Lehigh University’s College of Education has been named a partner in a new regional Autism Center that will assess current services and develop training models to support the state’s fast-growing autism community.

Lehigh will be partnering with the University of Pennsylvania, The Children’s Hospital of Philadelphia, and Drexel University in this consortium—one of three such regional partnerships that have been created across the state at the request of the Commonwealth’s Bureau of Autism Services.

The center is funded by a $1.6 million ASERT (Assessment, Services, Education, Research, and Training) grant that will leverage Pennsylvania’s research community as a means to strengthen the delivery of autism services across the state. The grant was awarded by the Bureau of Autism Services, a division of Pennsylvania’s Office of Developmental Programs.

Linda Bambara, professor of special education and associate chair of the College of Education, and Christine Cole, professor and coordinator of the school psychology program, will lead Lehigh’s involvement in the grant. Lehigh’s role in the regional ASERT consortium will be to train and instruct professionals—caregivers, psychologists, educators—in positive behavior support models, a set of interventions designed to prevent behavioral challenges by identifying underlying problems.

In addition, Lehigh will develop and evaluate a model community inclusion program for adults with autism in collaboration with local autism providers.

“Autism is frequently a misunderstood disorder, so much of our focus will be on developing programs that benefit both young adults with autism and their communities,” says Cole. “This is a collaborative effort that will allow all the partners, for the first time, to confront these challenges head-on.”

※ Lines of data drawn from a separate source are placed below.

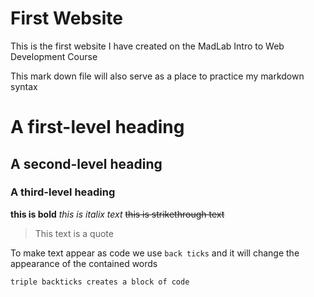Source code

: # First Website 
 
This is the first website I have created on the MadLab Intro to Web Development Course

This mark down file will also serve as a place to practice my markdown syntax 

# A first-level heading 
## A second-level heading 
### A third-level heading 

**this is bold**
*this is italix text*
~~this is strikethrough text~~

>This text is a quote

To make text appear as code we use `back ticks` and it will change the appearance of the contained words

```triple backticks creates a block of code```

The demand for autism services has grown significantly in the past 15 years, when the number of individuals in Pennsylvania diagnosed with Autism Spectrum Disorder (ASD) has risen by over 2,000%, from two per 10,000 people to over 40 per 10,000 people.

ASD is a set of five disorders that include autistic disorder, Asperger Syndrome, Childhood Disintegrative Disorder, Rett Syndrome, and Pervasive Developmental Disorders. They impede an individual’s ability to communicate and interact with others.

The Autism Society of America estimates 60 individuals are diagnosed with ASD every day, and that the United States faces almost $90 billion annually in costs associated with ASD.

A national leader in the study of developmental, social, and behavioral disorders, Lehigh’s College of Education has long provided special education support and training services throughout eastern Pennsylvania. For more than 20 years, its Transition and Assessment Services program, directed by Cole and Bambara, has prepared high school students with intellectual disabilities to enter the workforce.

As part of the ASERT grant, that program will now be expanded and brought onto Lehigh’s south Bethlehem campus, where students with special needs, including autism, will have the chance to interact with their peers and get on-the-job training.

Children with autism may attend public schools and have programs tailored to their specific needs, but after high school, very few supports exist for adults with autism. According to Bambara, as the average age of adults with autism continues to rise, the limited resources currently available will be hit hard.

That’s why researchers are aggressively exploring new ways to support—and learn more about—the autism community.

“We try to understand what might be frustrating a person. What is going on environmentally? What are the skills that we need to teach?” asks Bambara. “Problem behaviors for individuals with autism and other developmental disabilities are often rooted in poor communication and social skills. So our goal is to teach.”